Search the entries below for the word "stlink", then copy each line in which it is found.

■ Data:

[Start of Attachment]

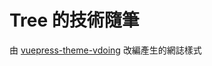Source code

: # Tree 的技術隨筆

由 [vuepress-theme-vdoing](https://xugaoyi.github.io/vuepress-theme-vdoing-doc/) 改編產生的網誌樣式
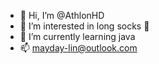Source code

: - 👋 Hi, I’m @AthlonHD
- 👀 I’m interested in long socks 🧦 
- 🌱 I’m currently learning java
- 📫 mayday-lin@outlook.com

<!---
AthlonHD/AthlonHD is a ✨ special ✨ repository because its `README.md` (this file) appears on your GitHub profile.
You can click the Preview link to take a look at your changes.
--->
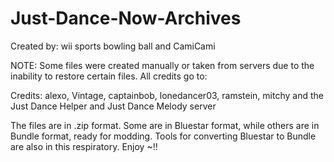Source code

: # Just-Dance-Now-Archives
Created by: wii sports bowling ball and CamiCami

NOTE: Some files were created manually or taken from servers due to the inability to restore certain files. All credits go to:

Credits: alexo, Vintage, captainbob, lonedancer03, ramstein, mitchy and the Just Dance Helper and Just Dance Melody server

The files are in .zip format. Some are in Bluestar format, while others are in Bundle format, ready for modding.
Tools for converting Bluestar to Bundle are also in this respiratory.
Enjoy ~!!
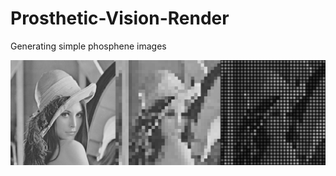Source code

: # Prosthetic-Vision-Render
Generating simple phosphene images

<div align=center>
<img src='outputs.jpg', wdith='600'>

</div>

[End of Attachment]
[Start of Attachment]

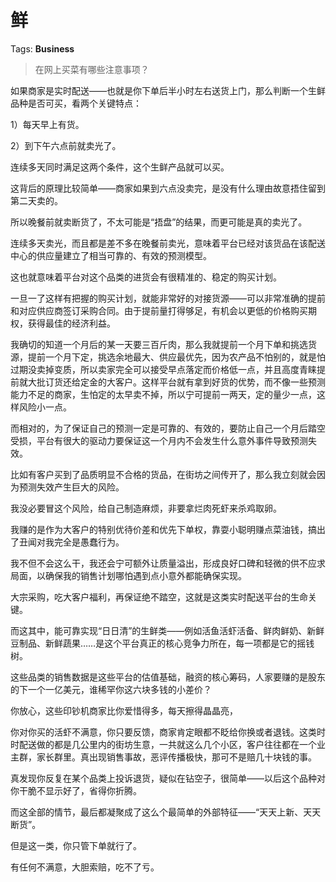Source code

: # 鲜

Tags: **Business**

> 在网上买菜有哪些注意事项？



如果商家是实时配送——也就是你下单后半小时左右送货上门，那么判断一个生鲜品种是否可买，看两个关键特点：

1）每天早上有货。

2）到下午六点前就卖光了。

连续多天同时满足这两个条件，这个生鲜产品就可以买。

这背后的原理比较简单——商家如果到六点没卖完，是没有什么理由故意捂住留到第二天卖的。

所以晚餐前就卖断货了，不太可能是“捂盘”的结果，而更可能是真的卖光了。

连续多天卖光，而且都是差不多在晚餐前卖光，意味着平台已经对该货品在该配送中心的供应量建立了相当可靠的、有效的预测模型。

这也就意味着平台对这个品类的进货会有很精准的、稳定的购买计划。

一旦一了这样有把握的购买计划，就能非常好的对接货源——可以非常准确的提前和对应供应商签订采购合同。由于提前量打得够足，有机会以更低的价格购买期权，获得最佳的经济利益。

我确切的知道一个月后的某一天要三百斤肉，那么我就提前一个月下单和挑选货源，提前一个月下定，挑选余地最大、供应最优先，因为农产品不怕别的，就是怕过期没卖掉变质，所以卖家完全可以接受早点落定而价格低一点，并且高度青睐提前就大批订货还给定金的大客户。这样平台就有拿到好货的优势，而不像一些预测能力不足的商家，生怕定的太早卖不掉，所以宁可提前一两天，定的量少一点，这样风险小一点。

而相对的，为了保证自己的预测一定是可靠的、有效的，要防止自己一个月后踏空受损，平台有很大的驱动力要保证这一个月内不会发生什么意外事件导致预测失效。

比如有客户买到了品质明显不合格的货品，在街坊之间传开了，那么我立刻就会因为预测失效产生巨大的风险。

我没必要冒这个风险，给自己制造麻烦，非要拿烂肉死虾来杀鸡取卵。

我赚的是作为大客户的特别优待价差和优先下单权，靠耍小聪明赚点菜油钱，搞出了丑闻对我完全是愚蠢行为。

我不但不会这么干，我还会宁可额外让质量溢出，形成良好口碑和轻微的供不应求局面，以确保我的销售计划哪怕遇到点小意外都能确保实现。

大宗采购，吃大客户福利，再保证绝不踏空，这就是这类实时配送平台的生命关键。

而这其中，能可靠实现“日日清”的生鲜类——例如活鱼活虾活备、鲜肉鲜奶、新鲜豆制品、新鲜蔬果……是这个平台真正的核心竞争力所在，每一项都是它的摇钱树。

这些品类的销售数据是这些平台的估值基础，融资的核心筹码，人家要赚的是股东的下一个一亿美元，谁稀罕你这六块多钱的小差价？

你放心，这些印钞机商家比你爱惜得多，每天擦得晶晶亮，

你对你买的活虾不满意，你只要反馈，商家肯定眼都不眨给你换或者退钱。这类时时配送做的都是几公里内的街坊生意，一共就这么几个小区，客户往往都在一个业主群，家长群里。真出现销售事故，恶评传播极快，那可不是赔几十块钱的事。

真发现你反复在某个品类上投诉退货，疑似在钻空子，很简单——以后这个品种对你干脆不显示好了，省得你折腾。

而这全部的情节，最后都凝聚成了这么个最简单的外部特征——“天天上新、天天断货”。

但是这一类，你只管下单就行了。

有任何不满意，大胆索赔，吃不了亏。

[End of Attachment]
[Start of Attachment]

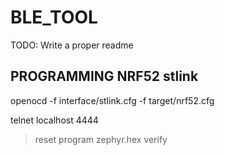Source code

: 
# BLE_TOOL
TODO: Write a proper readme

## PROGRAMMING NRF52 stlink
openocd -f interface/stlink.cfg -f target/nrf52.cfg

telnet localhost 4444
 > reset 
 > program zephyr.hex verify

[End of Attachment]

■ Exercise solution:
## PROGRAMMING NRF52 stlink
openocd -f interface/stlink.cfg -f target/nrf52.cfg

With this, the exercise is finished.